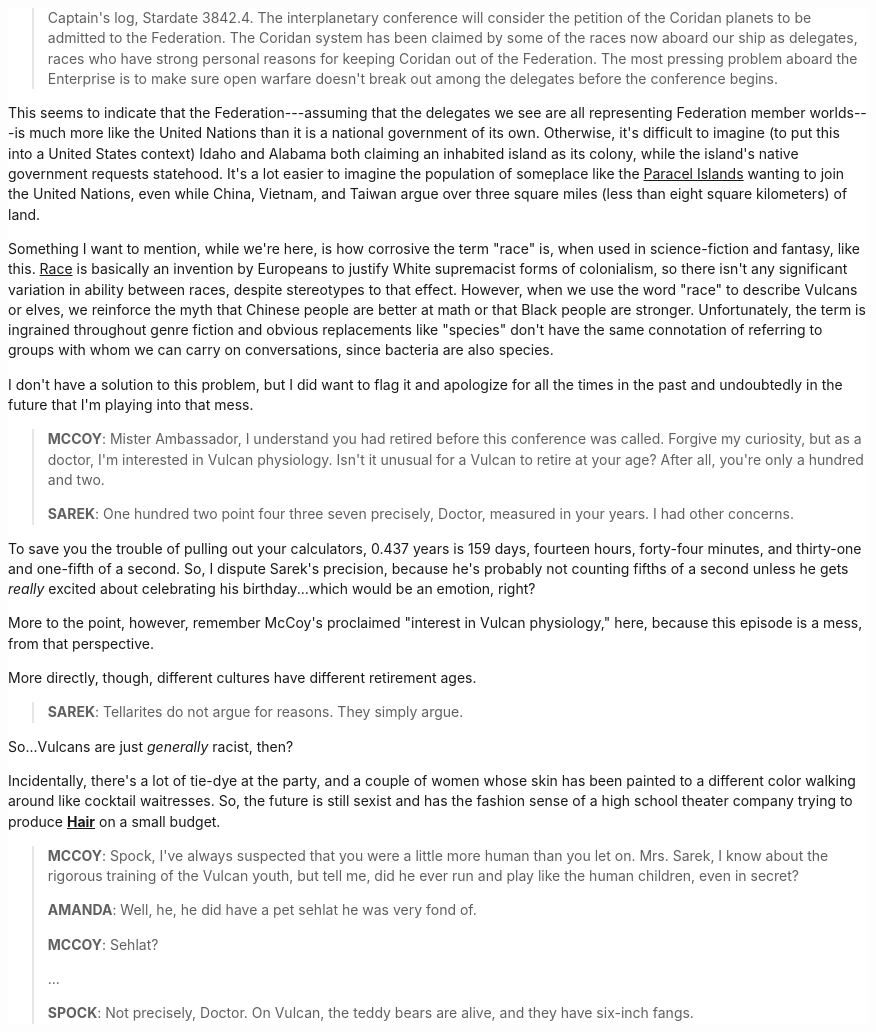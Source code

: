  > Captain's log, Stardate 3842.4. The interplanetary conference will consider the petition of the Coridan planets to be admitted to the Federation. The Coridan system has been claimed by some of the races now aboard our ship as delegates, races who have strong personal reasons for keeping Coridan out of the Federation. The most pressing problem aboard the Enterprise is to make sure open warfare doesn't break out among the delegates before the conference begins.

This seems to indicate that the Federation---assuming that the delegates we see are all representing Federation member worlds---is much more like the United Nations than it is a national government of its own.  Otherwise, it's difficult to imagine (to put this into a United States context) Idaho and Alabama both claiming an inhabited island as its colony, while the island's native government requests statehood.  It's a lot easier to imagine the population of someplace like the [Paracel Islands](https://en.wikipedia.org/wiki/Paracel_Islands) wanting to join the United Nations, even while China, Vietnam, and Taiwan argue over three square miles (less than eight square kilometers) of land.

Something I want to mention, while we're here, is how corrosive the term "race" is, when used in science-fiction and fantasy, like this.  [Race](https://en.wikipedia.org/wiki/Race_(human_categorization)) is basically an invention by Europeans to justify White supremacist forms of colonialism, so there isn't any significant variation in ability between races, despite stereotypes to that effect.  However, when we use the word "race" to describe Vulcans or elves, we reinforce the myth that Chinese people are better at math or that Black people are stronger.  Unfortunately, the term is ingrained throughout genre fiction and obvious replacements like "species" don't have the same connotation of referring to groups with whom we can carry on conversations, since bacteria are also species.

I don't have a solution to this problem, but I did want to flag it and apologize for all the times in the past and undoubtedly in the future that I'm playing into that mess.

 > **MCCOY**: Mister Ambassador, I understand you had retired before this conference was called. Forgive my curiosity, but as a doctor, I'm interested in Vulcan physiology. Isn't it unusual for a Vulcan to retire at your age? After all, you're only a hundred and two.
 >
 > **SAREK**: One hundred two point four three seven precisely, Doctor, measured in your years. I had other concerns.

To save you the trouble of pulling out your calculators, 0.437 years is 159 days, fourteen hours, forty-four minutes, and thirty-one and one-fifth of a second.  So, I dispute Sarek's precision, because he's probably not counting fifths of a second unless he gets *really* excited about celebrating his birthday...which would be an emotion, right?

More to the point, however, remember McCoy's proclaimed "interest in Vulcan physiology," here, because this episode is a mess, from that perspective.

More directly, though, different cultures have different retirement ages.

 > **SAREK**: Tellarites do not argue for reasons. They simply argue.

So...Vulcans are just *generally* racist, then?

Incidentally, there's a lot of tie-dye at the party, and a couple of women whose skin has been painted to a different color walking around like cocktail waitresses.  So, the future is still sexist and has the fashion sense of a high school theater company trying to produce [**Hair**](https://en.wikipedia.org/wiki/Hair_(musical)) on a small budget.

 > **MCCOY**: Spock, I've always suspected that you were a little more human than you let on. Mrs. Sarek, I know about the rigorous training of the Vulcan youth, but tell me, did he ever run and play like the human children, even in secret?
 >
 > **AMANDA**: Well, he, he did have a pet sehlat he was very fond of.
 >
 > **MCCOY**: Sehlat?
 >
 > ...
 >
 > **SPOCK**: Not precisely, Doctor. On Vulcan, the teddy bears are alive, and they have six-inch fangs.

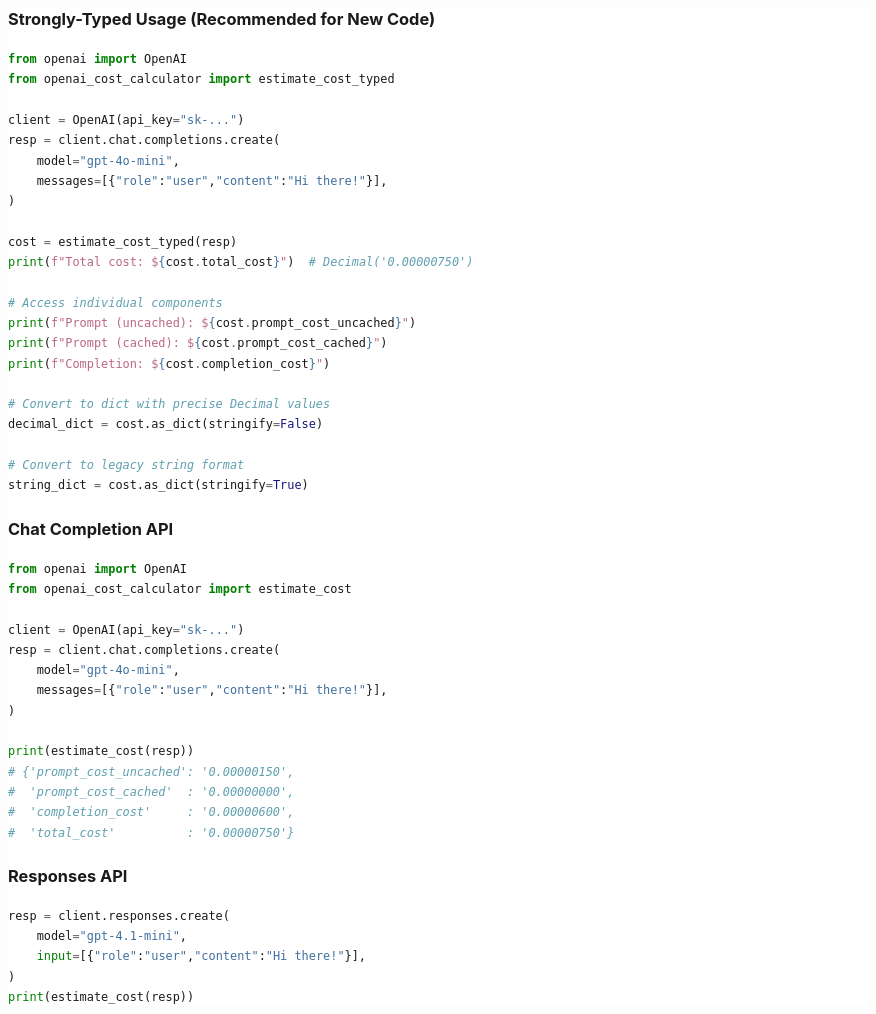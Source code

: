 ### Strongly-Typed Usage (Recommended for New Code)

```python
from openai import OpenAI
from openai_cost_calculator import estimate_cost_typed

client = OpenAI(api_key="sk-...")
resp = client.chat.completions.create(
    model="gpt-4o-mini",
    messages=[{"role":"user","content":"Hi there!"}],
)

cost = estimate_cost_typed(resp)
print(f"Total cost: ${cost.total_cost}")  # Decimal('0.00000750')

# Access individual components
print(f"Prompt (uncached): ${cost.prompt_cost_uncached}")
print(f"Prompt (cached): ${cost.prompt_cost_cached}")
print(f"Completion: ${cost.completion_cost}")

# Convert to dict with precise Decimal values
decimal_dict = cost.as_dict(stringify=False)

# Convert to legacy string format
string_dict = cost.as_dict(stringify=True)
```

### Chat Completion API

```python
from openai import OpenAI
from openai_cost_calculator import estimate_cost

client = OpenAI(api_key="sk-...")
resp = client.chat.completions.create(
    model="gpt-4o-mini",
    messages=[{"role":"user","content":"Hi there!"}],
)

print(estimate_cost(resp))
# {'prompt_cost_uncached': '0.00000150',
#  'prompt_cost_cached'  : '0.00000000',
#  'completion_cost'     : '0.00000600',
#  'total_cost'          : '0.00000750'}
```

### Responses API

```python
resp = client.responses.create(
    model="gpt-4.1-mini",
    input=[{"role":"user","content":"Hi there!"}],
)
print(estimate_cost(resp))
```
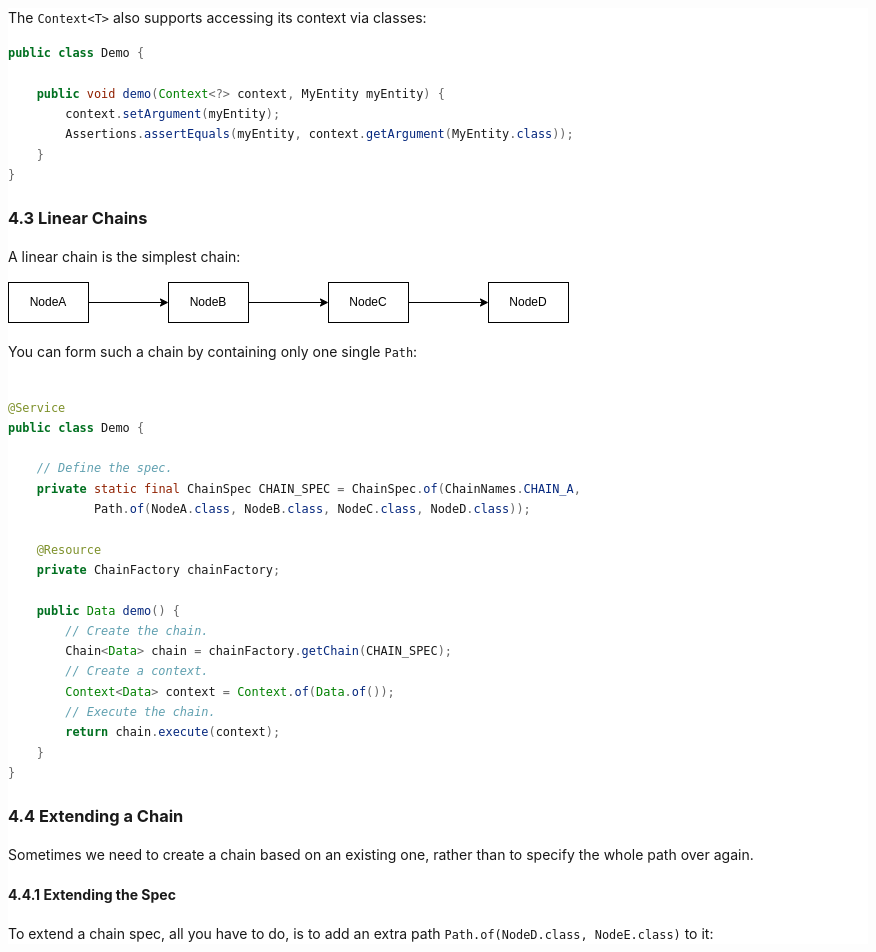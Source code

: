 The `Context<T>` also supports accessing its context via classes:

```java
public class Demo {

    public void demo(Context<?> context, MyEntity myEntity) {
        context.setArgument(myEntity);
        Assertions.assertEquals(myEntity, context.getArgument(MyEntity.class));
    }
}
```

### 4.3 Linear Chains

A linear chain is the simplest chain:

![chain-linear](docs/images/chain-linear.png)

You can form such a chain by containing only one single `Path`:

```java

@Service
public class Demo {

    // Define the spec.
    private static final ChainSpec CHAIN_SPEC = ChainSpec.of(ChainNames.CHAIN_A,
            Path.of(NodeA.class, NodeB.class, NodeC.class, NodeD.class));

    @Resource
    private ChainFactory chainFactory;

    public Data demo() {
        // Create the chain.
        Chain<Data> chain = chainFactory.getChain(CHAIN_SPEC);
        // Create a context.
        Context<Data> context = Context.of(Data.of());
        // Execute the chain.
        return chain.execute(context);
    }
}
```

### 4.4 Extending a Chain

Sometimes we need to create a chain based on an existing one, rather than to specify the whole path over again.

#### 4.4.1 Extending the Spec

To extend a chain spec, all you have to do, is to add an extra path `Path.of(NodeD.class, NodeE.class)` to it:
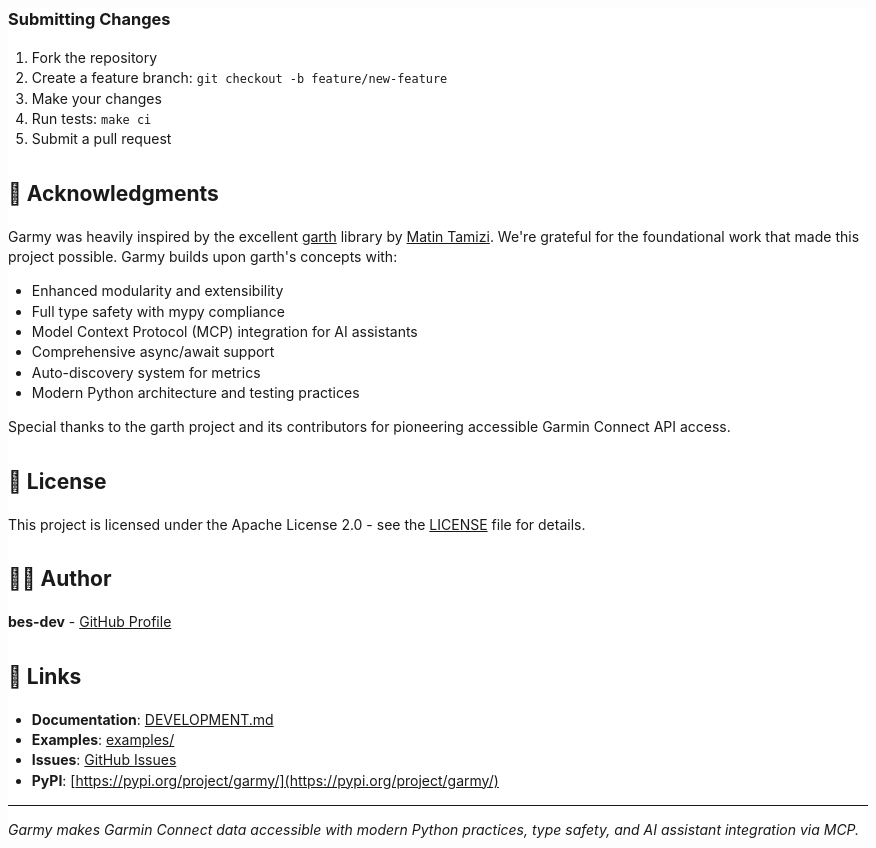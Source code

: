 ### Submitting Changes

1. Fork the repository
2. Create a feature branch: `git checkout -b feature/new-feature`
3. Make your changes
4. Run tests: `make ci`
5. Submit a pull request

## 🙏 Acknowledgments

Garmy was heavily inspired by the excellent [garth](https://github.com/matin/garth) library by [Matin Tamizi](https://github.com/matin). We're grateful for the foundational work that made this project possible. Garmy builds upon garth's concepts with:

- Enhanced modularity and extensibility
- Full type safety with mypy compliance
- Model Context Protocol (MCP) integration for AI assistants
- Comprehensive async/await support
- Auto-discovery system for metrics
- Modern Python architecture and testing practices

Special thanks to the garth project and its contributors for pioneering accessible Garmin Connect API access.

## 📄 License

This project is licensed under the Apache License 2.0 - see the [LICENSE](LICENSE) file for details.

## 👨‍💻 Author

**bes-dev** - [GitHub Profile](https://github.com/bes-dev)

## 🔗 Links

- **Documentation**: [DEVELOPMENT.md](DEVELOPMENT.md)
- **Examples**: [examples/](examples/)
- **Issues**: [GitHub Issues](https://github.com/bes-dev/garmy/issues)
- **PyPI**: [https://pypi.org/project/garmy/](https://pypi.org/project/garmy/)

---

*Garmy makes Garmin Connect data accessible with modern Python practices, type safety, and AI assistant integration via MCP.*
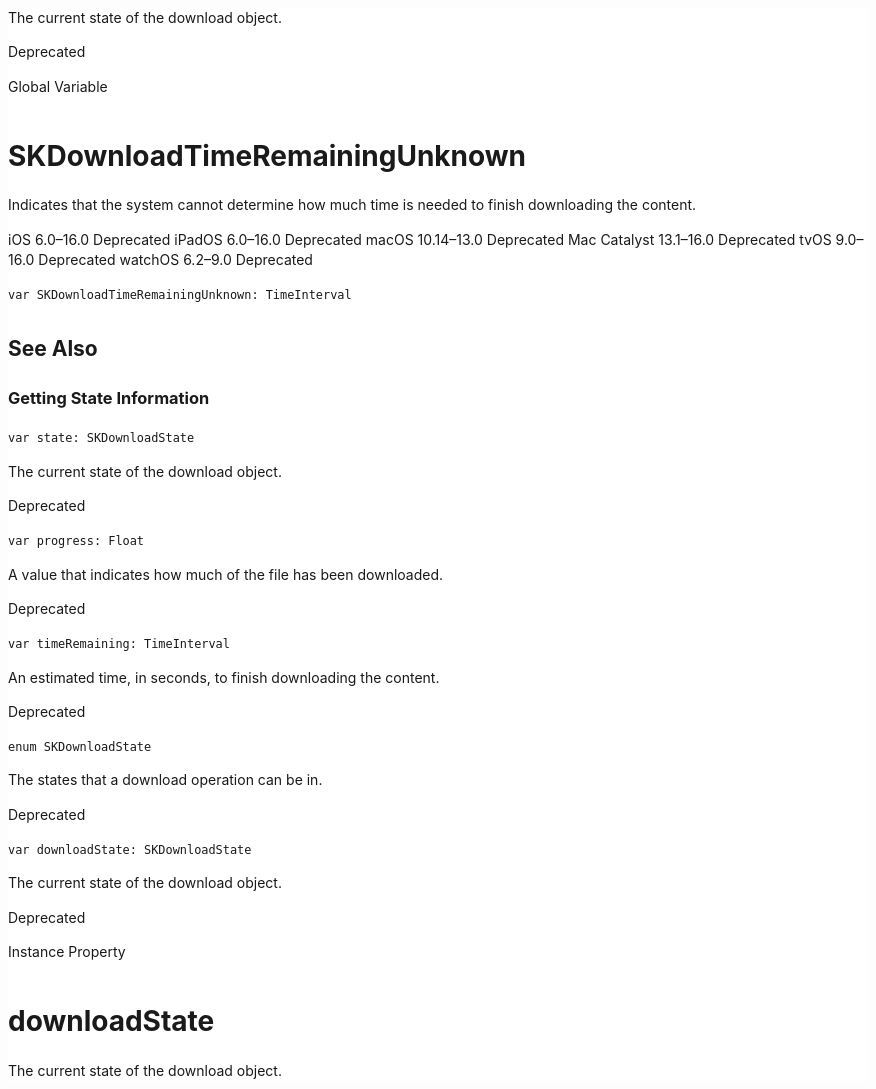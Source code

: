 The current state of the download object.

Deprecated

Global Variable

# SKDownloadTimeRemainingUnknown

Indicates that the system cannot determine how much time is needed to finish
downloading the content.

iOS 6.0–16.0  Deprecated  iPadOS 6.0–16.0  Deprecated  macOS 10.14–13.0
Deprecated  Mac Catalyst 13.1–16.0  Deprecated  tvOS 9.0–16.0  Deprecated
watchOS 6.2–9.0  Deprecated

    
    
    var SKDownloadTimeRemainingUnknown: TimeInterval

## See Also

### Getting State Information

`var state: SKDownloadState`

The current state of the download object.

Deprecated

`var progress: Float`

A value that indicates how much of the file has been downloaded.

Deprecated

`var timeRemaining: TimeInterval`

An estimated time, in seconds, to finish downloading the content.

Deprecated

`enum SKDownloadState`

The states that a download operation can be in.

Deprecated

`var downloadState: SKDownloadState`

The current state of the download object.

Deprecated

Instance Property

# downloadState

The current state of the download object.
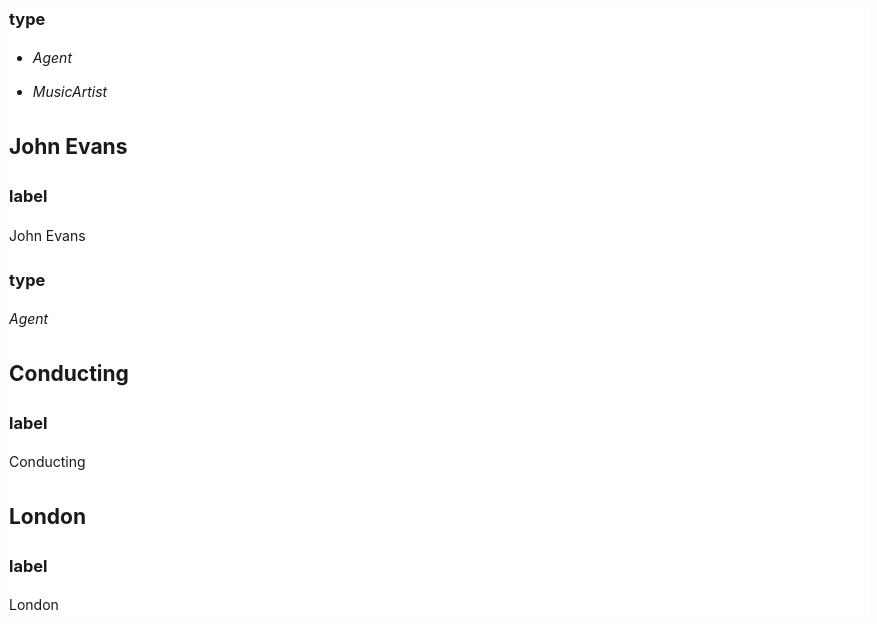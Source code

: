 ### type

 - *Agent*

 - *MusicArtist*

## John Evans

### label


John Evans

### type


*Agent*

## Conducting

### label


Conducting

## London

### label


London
--------
__INSTRUCTIONS FOR THE TASK__: Exact repeats of the lines from the first one in the data through the line containing "the conference begins." make up the answer. Pictures do not.

__SOLUTION TO THE PROBLEM__:
Source code

:  > Captain's log, Stardate 3842.4. The interplanetary conference will consider the petition of the Coridan planets to be admitted to the Federation. The Coridan system has been claimed by some of the races now aboard our ship as delegates, races who have strong personal reasons for keeping Coridan out of the Federation. The most pressing problem aboard the Enterprise is to make sure open warfare doesn't break out among the delegates before the conference begins.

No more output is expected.